Files with missing lines	Patch %	Lines
storage/operation/functor.go	40.51%	62 Missing and 7 partials ⚠️
storage/operation/guarantees.go	0.00%	21 Missing ⚠️
storage/operation/approvals.go	0.00%	8 Missing ⚠️
storage/operation/payload.go	0.00%	5 Missing ⚠️

📢 Thoughts on this report? Let us know!

zhangchiqing · 2025-10-09T17:46:39Z

state/protocol/badger/mutator.go

 	}
 	deferredBlockPersist.AddNextOperation(func(lctx lockctx.Proof, blockID flow.Identifier, rw storage.ReaderBatchWriter) error {
-		return operation.IndexLatestSealAtBlock(lctx, rw.Writer(), blockID, latestSeal.ID())
+		return operation.IndexingLatestSealAtBlock(blockID, latestSeal.ID())(lctx, rw)

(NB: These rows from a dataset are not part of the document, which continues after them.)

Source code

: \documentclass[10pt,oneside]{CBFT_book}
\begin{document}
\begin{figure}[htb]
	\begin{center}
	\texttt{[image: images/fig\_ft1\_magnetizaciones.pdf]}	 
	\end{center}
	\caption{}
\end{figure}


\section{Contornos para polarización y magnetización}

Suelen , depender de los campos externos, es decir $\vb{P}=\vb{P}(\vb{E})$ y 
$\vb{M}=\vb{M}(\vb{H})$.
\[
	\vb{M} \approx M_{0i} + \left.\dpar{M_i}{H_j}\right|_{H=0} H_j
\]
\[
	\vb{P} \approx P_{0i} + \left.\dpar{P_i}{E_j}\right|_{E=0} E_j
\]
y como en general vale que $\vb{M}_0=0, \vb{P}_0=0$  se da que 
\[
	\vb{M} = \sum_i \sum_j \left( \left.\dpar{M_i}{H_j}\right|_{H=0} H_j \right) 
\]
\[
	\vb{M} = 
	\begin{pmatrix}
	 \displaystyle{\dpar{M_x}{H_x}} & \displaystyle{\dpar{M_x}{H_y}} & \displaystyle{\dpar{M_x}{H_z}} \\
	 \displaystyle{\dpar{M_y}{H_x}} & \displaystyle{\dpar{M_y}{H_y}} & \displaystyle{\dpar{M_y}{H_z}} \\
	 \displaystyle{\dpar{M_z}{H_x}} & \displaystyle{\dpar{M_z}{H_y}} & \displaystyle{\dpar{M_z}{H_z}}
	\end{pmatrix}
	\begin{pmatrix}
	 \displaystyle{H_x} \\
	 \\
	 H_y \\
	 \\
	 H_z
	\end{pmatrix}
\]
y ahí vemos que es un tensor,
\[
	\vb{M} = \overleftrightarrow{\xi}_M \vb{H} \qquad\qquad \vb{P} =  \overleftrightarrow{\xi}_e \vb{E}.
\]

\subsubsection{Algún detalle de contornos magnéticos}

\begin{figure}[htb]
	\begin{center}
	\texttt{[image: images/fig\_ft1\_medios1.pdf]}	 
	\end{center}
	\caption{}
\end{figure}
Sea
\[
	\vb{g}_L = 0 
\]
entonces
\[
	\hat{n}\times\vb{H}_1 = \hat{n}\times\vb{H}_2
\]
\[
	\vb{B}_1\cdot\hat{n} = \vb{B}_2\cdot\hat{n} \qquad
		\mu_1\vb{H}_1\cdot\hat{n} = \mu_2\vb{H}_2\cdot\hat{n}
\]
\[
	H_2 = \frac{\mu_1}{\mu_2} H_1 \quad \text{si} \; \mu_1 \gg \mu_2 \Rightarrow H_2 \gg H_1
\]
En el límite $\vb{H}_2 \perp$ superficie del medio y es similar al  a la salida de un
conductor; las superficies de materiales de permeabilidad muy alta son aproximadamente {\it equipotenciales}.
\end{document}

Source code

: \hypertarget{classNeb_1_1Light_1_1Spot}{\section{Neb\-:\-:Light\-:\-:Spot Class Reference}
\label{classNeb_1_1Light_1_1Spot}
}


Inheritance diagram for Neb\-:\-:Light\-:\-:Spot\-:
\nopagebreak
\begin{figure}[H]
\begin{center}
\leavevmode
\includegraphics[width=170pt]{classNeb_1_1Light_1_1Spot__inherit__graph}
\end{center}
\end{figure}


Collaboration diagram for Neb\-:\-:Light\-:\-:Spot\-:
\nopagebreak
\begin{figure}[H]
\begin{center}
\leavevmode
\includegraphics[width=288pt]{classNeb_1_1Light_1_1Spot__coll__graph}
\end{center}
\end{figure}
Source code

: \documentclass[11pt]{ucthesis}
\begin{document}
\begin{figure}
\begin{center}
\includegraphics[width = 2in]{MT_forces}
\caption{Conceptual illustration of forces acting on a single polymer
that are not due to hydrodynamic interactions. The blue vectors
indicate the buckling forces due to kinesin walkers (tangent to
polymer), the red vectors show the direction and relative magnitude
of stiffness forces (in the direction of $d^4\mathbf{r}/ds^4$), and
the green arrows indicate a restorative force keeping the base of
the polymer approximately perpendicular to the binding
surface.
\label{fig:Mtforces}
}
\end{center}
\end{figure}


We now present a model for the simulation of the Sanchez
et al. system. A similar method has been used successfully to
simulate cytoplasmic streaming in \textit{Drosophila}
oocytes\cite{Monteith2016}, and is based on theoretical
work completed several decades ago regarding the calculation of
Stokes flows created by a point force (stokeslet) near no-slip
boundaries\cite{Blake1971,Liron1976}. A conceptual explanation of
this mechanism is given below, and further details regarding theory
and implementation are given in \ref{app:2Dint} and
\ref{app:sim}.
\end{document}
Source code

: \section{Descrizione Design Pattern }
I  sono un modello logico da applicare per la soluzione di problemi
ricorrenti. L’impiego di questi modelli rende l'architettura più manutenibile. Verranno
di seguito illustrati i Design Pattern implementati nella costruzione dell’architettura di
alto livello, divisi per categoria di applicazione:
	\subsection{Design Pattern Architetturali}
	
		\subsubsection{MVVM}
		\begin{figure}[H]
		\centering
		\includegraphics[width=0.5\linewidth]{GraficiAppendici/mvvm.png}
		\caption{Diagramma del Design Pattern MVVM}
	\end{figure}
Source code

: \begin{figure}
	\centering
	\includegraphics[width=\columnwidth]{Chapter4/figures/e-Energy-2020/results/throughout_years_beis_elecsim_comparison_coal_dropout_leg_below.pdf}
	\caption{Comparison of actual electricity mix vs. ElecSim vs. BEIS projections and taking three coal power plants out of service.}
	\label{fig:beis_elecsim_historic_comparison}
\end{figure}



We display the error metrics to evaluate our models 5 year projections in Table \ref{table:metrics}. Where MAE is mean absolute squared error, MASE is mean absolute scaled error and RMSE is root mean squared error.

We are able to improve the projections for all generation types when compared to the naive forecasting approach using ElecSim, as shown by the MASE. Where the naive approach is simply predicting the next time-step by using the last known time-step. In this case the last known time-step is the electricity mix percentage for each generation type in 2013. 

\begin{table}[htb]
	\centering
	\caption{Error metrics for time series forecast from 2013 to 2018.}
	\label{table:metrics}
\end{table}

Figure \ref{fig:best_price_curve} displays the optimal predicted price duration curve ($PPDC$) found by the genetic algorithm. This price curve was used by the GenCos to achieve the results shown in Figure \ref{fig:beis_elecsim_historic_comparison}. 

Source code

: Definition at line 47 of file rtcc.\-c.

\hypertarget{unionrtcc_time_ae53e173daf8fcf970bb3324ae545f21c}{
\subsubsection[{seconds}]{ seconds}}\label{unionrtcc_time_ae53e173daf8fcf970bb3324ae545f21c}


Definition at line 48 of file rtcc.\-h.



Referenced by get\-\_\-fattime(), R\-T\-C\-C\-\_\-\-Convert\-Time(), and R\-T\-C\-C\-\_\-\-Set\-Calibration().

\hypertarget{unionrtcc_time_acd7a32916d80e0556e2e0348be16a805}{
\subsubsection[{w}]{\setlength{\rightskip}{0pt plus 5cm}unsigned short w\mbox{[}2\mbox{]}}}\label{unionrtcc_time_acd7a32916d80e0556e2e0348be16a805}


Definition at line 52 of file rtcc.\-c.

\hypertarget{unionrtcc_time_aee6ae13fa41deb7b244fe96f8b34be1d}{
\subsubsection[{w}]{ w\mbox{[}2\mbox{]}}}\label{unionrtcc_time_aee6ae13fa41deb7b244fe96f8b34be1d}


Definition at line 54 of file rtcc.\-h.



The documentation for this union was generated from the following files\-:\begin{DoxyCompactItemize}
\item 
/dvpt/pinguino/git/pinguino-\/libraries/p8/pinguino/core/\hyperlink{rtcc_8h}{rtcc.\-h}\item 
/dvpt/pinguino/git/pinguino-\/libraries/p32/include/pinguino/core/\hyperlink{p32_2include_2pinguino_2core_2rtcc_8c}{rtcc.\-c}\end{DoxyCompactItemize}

We mentioned that any database operation requiring a lock context could be refactored using the functor pattern, but I think this case might be an exception—even after applying the refactor.

The functor isn’t particularly useful here since we don’t have the block ID until we start executing the deferred database operations.

I went ahead and refactored it anyway to illustrate my point, but in this case, it doesn’t provide any performance benefits over the original version and only adds unnecessary complexity.

Thoughts?

zhangchiqing · 2025-10-09T19:53:57Z

storage/store/payloads.go

 	}

 	// make sure all payload guarantees are stored
-	for _, guarantee := range payload.Guarantees {


Instead of storing each individual guarantee, we pass in all the guarantees to be stored together, so that instead of creating N functors, we create only one functor to insert and index N guarantees.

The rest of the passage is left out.